In [1]:
from dotenv import load_dotenv
import os

# Load environment variables from .env.local
load_dotenv('.env.local')

# Now you can access your token
hf_token = os.getenv("HF_TOKEN")  # Replace with your variable name

In [2]:
from huggingface_hub import login

login(token=hf_token)

Note: Environment variable`HF_TOKEN` is set and is the current active token independently from the token you've just configured.


## Load ELI5 dataset

Start by loading the first 5000 examples from the ELI5-Category dataset with the 🤗 Datasets library. This’ll give you a chance to experiment and make sure everything works before spending more time training on the full dataset.

In [3]:
from datasets import load_dataset

eli5 = load_dataset("sentence-transformers/eli5", split="train[:5000]", trust_remote_code=True)

In [4]:
eli5 = eli5.train_test_split(test_size=0.2)

In [5]:
eli5["train"][0]

{'question': "How is it someone can do 100 squats but can't run but a few miles?",
 'answer': "ELI5: bulldozers can lift tons of weight but can't go fast. They are built for one thing and they do other things not as well. Race cars can go fast but can't lift tons."}

## Preprocess

The next step is to load a DistilGPT2 tokenizer to process the text subfield:

In [6]:
from transformers import AutoTokenizer

tokenizer = AutoTokenizer.from_pretrained("distilbert/distilgpt2")

In [7]:
def format_instruct(example):
    prompt = f"### Instruction:\n{example['question']}\n\n### Response:\n{example['answer']}"
    return {"text": prompt}

In [8]:
dataset = eli5.map(format_instruct)

Map:   0%|          | 0/4000 [00:00<?, ? examples/s]

Map:   0%|          | 0/1000 [00:00<?, ? examples/s]

In [9]:
dataset["train"][5]

{'question': "Why didn't the U.S. include the release of prisoners in the new nuclear deal with Iran",
 'answer': 'Because that would have given leverage to Iran.
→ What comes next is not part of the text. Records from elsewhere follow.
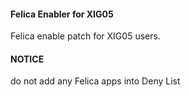 #### Felica Enabler for XIG05
Felica enable patch for XIG05 users.

#### NOTICE

do not add  any Felica apps into Deny List
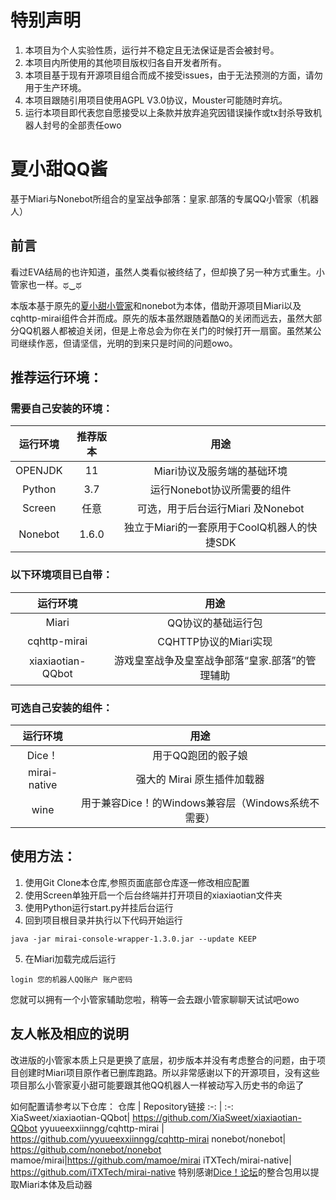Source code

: # 特别声明
1. 本项目为个人实验性质，运行并不稳定且无法保证是否会被封号。
2. 本项目内所使用的其他项目版权归各自开发者所有。
3. 本项目基于现有开源项目组合而成不接受issues，由于无法预测的方面，请勿用于生产环境。
4. 本项目跟随引用项目使用AGPL V3.0协议，Mouster可能随时弃坑。
5. 运行本项目即代表您自愿接受以上条款并放弃追究因错误操作或tx封杀导致机器人封号的全部责任owo
# 夏小甜QQ酱
基于Miari与Nonebot所组合的皇室战争部落：皇家.部落的专属QQ小管家（机器人）
## 前言
看过EVA结局的也许知道，虽然人类看似被终结了，但却换了另一种方式重生。小管家也一样。ಥ‿ಥ

本版本基于原先的[夏小甜小管家](https://github.com/XiaSweet/xiaxiaotian-QQbot"小管家的原本链接，请在安全的环境下打开")和nonebot为本体，借助开源项目Miari以及cqhttp-mirai组件合并而成。原先的版本虽然跟随着酷Q的关闭而远去，虽然大部分QQ机器人都被迫关闭，但是上帝总会为你在关门的时候打开一扇窗。虽然某公司继续作恶，但请坚信，光明的到来只是时间的问题owo。
  
## 推荐运行环境：
### 需要自己安装的环境：
运行环境     | 推荐版本 | 用途
 :-: | :-: | :-:
OPENJDK| 11 | Miari协议及服务端的基础环境
Python| 3.7 | 运行Nonebot协议所需要的组件
Screen|任意| 可选，用于后台运行Miari 及Nonebot
Nonebot |1.6.0| 独立于Miari的一套原用于CoolQ机器人的快捷SDK
### 以下环境项目已自带：
运行环境 | 用途
 :-: | :-:
Miari|QQ协议的基础运行包
cqhttp-mirai|CQHTTP协议的Miari实现
xiaxiaotian-QQbot| 游戏皇室战争及皇室战争部落“皇家.部落”的管理辅助
### 可选自己安装的组件：
运行环境 | 用途
 :-: | :-:
 Dice！| 用于QQ跑团的骰子娘 
 mirai-native |强大的 Mirai 原生插件加载器
 wine | 用于兼容Dice！的Windows兼容层（Windows系统不需要）
## 使用方法：
1. 使用Git Clone本仓库,参照页面底部仓库逐一修改相应配置
2. 使用Screen单独开启一个后台终端并打开项目的xiaxiaotian文件夹
3. 使用Python运行start.py并挂后台运行
4. 回到项目根目录并执行以下代码开始运行
>
    java -jar mirai-console-wrapper-1.3.0.jar --update KEEP
5. 在Miari加载完成后运行
>
    login 您的机器人QQ账户 账户密码
  
  您就可以拥有一个小管家辅助您啦，稍等一会去跟小管家聊聊天试试吧owo
## 友人帐及相应的说明
改进版的小管家本质上只是更换了底层，初步版本并没有考虑整合的问题，由于项目创建时Miari项目原作者已删库跑路。所以非常感谢以下的开源项目，没有这些项目那么小管家夏小甜可能要跟其他QQ机器人一样被动写入历史书的命运了
  
如何配置请参考以下仓库：
仓库     | Repository链接 
 :-: | :-:
XiaSweet/xiaxiaotian-QQbot| https://github.com/XiaSweet/xiaxiaotian-QQbot
yyuueexxiinngg/cqhttp-mirai | https://github.com/yyuueexxiinngg/cqhttp-mirai
nonebot/nonebot| https://github.com/nonebot/nonebot
mamoe/mirai|https://github.com/mamoe/mirai
iTXTech/mirai-native|  https://github.com/iTXTech/mirai-native
特别感谢[Dice！论坛](https://forum.kokona.tech"请在安全的环境下打开")的整合包用以提取Miari本体及启动器
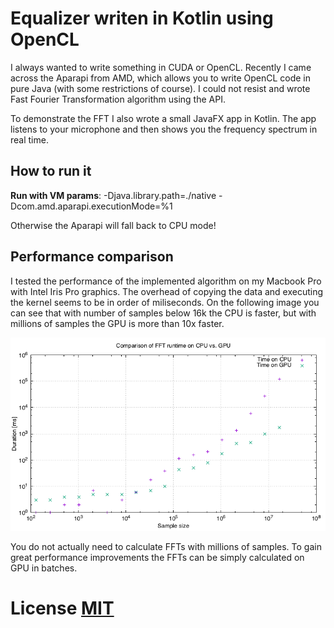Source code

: # Equalizer writen in Kotlin using OpenCL

I always wanted to write something in CUDA or OpenCL.
Recently I came across the Aparapi from AMD, which allows you to write OpenCL code in pure Java (with some restrictions of course).
I could not resist and wrote Fast Fourier Transformation algorithm using the API.

To demonstrate the FFT I also wrote a small JavaFX app in Kotlin.
The app listens to your microphone and then shows you the frequency spectrum in real time.

## How to run it

**Run with VM params**: -Djava.library.path=./native  -Dcom.amd.aparapi.executionMode=%1

Otherwise the Aparapi will fall back to CPU mode!

## Performance comparison

I tested the performance of the implemented algorithm on my Macbook Pro with Intel Iris Pro graphics. The overhead of copying the data and executing the kernel seems to be in order of miliseconds.
On the following image you can see that with number of samples below 16k the CPU is faster, but with millions of samples the GPU is more than 10x faster.

<img src='./measurements/comparison.png'/>

You do not actually need to calculate FFTs with millions of samples.
To gain great performance improvements the FFTs can be simply calculated on GPU in batches.

# License [MIT](LICENSE)

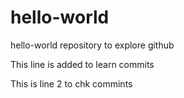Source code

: # hello-world
hello-world repository to explore github

This line is added to learn commits

This is line 2 to chk commints
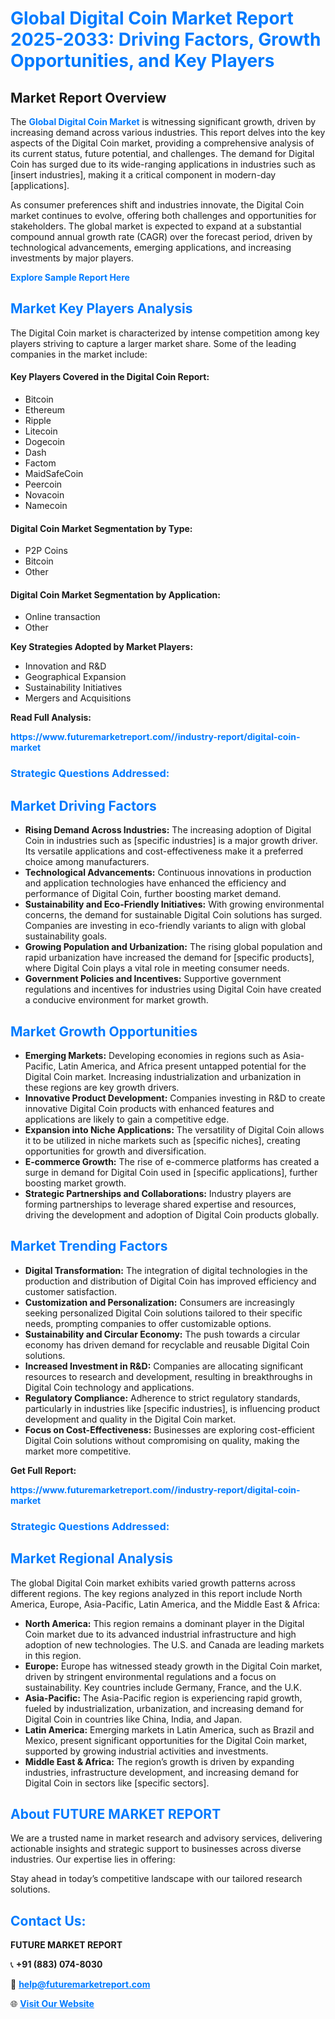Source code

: <h1 style="color: #007BFF;">Global Digital Coin Market Report 2025-2033: Driving Factors, Growth Opportunities, and Key Players</h1>

<section id="overview">
<h2>Market Report Overview</h2>
<p>The <a href="https://www.futuremarketreport.com//industry-report/digital-coin-market" style="color: #007BFF; text-decoration: none;"><strong>Global Digital Coin Market</strong></a> is witnessing significant growth, driven by increasing demand across various industries. This report delves into the key aspects of the Digital Coin market, providing a comprehensive analysis of its current status, future potential, and challenges. The demand for Digital Coin has surged due to its wide-ranging applications in industries such as [insert industries], making it a critical component in modern-day [applications].</p>
<p>As consumer preferences shift and industries innovate, the Digital Coin market continues to evolve, offering both challenges and opportunities for stakeholders. The global market is expected to expand at a substantial compound annual growth rate (CAGR) over the forecast period, driven by technological advancements, emerging applications, and increasing investments by major players.</p>
</section>

<section id="overview">
<p><a href="https://www.futuremarketreport.com//request-sample/reportId=56745" style="color: #007BFF; text-decoration: none;"><strong>Explore Sample Report Here</strong></a></p>
</section>

<section id="key-players">
<h2 style="color: #007BFF;">Market Key Players Analysis</h2>
<p>The Digital Coin market is characterized by intense competition among key players striving to capture a larger market share. Some of the leading companies in the market include:</p>
<h4>Key Players Covered in the Digital Coin Report:</h4>
<ul><li>Bitcoin</li><li>Ethereum</li><li>Ripple</li><li>Litecoin</li><li>Dogecoin</li><li>Dash</li><li>Factom</li><li>MaidSafeCoin</li><li>Peercoin</li><li>Novacoin</li><li>Namecoin</li></ul>
<h4>Digital Coin Market Segmentation by Type:</h4>
<ul><li>P2P Coins</li><li>Bitcoin</li><li>Other</li></ul>

<h4>Digital Coin Market Segmentation by Application:</h4>
<ul><li>Online transaction</li><li>Other</li></ul>
<p><strong>Key Strategies Adopted by Market Players:</strong></p>
<ul>
<li>Innovation and R&D</li>
<li>Geographical Expansion</li>
<li>Sustainability Initiatives</li>
<li>Mergers and Acquisitions</li>
</ul>
</section>

<section>
<p><strong>Read Full Analysis: </strong></p><a href="https://www.futuremarketreport.com//industry-report/digital-coin-market" style="color: #007BFF; text-decoration: none;"><strong>https://www.futuremarketreport.com//industry-report/digital-coin-market</strong></a>
<h3 style="color: #007BFF;">Strategic Questions Addressed:</h3>
</section>

<section id="driving-factors">
<h2 style="color: #007BFF;">Market Driving Factors</h2>
<ul>
<li><strong>Rising Demand Across Industries:</strong> The increasing adoption of Digital Coin in industries such as [specific industries] is a major growth driver. Its versatile applications and cost-effectiveness make it a preferred choice among manufacturers.</li>
<li><strong>Technological Advancements:</strong> Continuous innovations in production and application technologies have enhanced the efficiency and performance of Digital Coin, further boosting market demand.</li>
<li><strong>Sustainability and Eco-Friendly Initiatives:</strong> With growing environmental concerns, the demand for sustainable Digital Coin solutions has surged. Companies are investing in eco-friendly variants to align with global sustainability goals.</li>
<li><strong>Growing Population and Urbanization:</strong> The rising global population and rapid urbanization have increased the demand for [specific products], where Digital Coin plays a vital role in meeting consumer needs.</li>
<li><strong>Government Policies and Incentives:</strong> Supportive government regulations and incentives for industries using Digital Coin have created a conducive environment for market growth.</li>
</ul>
</section>

<section id="growth-opportunities">
<h2 style="color: #007BFF;">Market Growth Opportunities</h2>
<ul>
<li><strong>Emerging Markets:</strong> Developing economies in regions such as Asia-Pacific, Latin America, and Africa present untapped potential for the Digital Coin market. Increasing industrialization and urbanization in these regions are key growth drivers.</li>
<li><strong>Innovative Product Development:</strong> Companies investing in R&D to create innovative Digital Coin products with enhanced features and applications are likely to gain a competitive edge.</li>
<li><strong>Expansion into Niche Applications:</strong> The versatility of Digital Coin allows it to be utilized in niche markets such as [specific niches], creating opportunities for growth and diversification.</li>
<li><strong>E-commerce Growth:</strong> The rise of e-commerce platforms has created a surge in demand for Digital Coin used in [specific applications], further boosting market growth.</li>
<li><strong>Strategic Partnerships and Collaborations:</strong> Industry players are forming partnerships to leverage shared expertise and resources, driving the development and adoption of Digital Coin products globally.</li>
</ul>
</section>

<section id="trending-factors">
<h2 style="color: #007BFF;">Market Trending Factors</h2>
<ul>
<li><strong>Digital Transformation:</strong> The integration of digital technologies in the production and distribution of Digital Coin has improved efficiency and customer satisfaction.</li>
<li><strong>Customization and Personalization:</strong> Consumers are increasingly seeking personalized Digital Coin solutions tailored to their specific needs, prompting companies to offer customizable options.</li>
<li><strong>Sustainability and Circular Economy:</strong> The push towards a circular economy has driven demand for recyclable and reusable Digital Coin solutions.</li>
<li><strong>Increased Investment in R&D:</strong> Companies are allocating significant resources to research and development, resulting in breakthroughs in Digital Coin technology and applications.</li>
<li><strong>Regulatory Compliance:</strong> Adherence to strict regulatory standards, particularly in industries like [specific industries], is influencing product development and quality in the Digital Coin market.</li>
<li><strong>Focus on Cost-Effectiveness:</strong> Businesses are exploring cost-efficient Digital Coin solutions without compromising on quality, making the market more competitive.</li>
</ul>
</section>

<section>
<p><strong>Get Full Report: </strong></p><a href="https://www.futuremarketreport.com//industry-report/digital-coin-market" style="color: #007BFF; text-decoration: none;"><strong>https://www.futuremarketreport.com//industry-report/digital-coin-market</strong></a>
<h3 style="color: #007BFF;">Strategic Questions Addressed:</h3>
</section>


<section id="regional-analysis">
<h2 style="color: #007BFF;">Market Regional Analysis</h2>
<p>The global Digital Coin market exhibits varied growth patterns across different regions. The key regions analyzed in this report include North America, Europe, Asia-Pacific, Latin America, and the Middle East & Africa:</p>
<ul>
<li><strong>North America:</strong> This region remains a dominant player in the Digital Coin market due to its advanced industrial infrastructure and high adoption of new technologies. The U.S. and Canada are leading markets in this region.</li>
<li><strong>Europe:</strong> Europe has witnessed steady growth in the Digital Coin market, driven by stringent environmental regulations and a focus on sustainability. Key countries include Germany, France, and the U.K.</li>
<li><strong>Asia-Pacific:</strong> The Asia-Pacific region is experiencing rapid growth, fueled by industrialization, urbanization, and increasing demand for Digital Coin in countries like China, India, and Japan.</li>
<li><strong>Latin America:</strong> Emerging markets in Latin America, such as Brazil and Mexico, present significant opportunities for the Digital Coin market, supported by growing industrial activities and investments.</li>
<li><strong>Middle East & Africa:</strong> The region’s growth is driven by expanding industries, infrastructure development, and increasing demand for Digital Coin in sectors like [specific sectors].</li>
</ul>
</section>

<footer>
<h2 style="color: #007BFF;">About FUTURE MARKET REPORT</h2>
<p>We are a trusted name in market research and advisory services, delivering actionable insights and strategic support to businesses across diverse industries. Our expertise lies in offering:</p>

<p>Stay ahead in today’s competitive landscape with our tailored research solutions.</p>

<h2 style="color: #007BFF;">Contact Us:</h2>
<p><strong>FUTURE MARKET REPORT</strong></p>
<p>📞 <strong>+91 (883) 074-8030</strong></p>
<p>📧 <strong><a href="mailto:help@futuremarketreport.com" style="color: #007BFF;">help@futuremarketreport.com</a></strong></p>
<p>🌐 <strong><a href="https://www.futuremarketreport.com/" style="color: #007BFF;">Visit Our Website</a></strong></p>
</footer>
By taking more prisoners and negotiating for their release too, they could have tried to extract more favorable terms in other parts of the agreement. By not including prisoner release as part of the negotiations, the U.S. removed that potential negotiating card for them to play, forcing them to negotiate only on nuclear research and sanctions and nothing else.',
 'text': "### Instruction:\nWhy didn't the U.S. include the release of prisoners in the new nuclear deal with Iran\n\n### Response:\nBecause that would have given leverage to Iran. By taking more prisoners and negotiating for their release too, they could have tried to extract more favorable terms in other parts of the agreement. By not including prisoner release as part of the negotiations, the U.S. removed that potential negotiating card for them to play, forcing t

In [10]:
tokenizer.pad_token = tokenizer.eos_token  # required for batching

In [11]:
def tokenize(example):
    return tokenizer(
        example["text"],
        truncation=True,
        padding="max_length",
        max_length=512
    )

tokenized_dataset = dataset.map(tokenize, batched=True, remove_columns=dataset["train"].column_names)

Map:   0%|          | 0/4000 [00:00<?, ? examples/s]

Map:   0%|          | 0/1000 [00:00<?, ? examples/s]

In [12]:
from transformers import DataCollatorForLanguageModeling, AutoModelForCausalLM

data_collator = DataCollatorForLanguageModeling(tokenizer=tokenizer, mlm=False)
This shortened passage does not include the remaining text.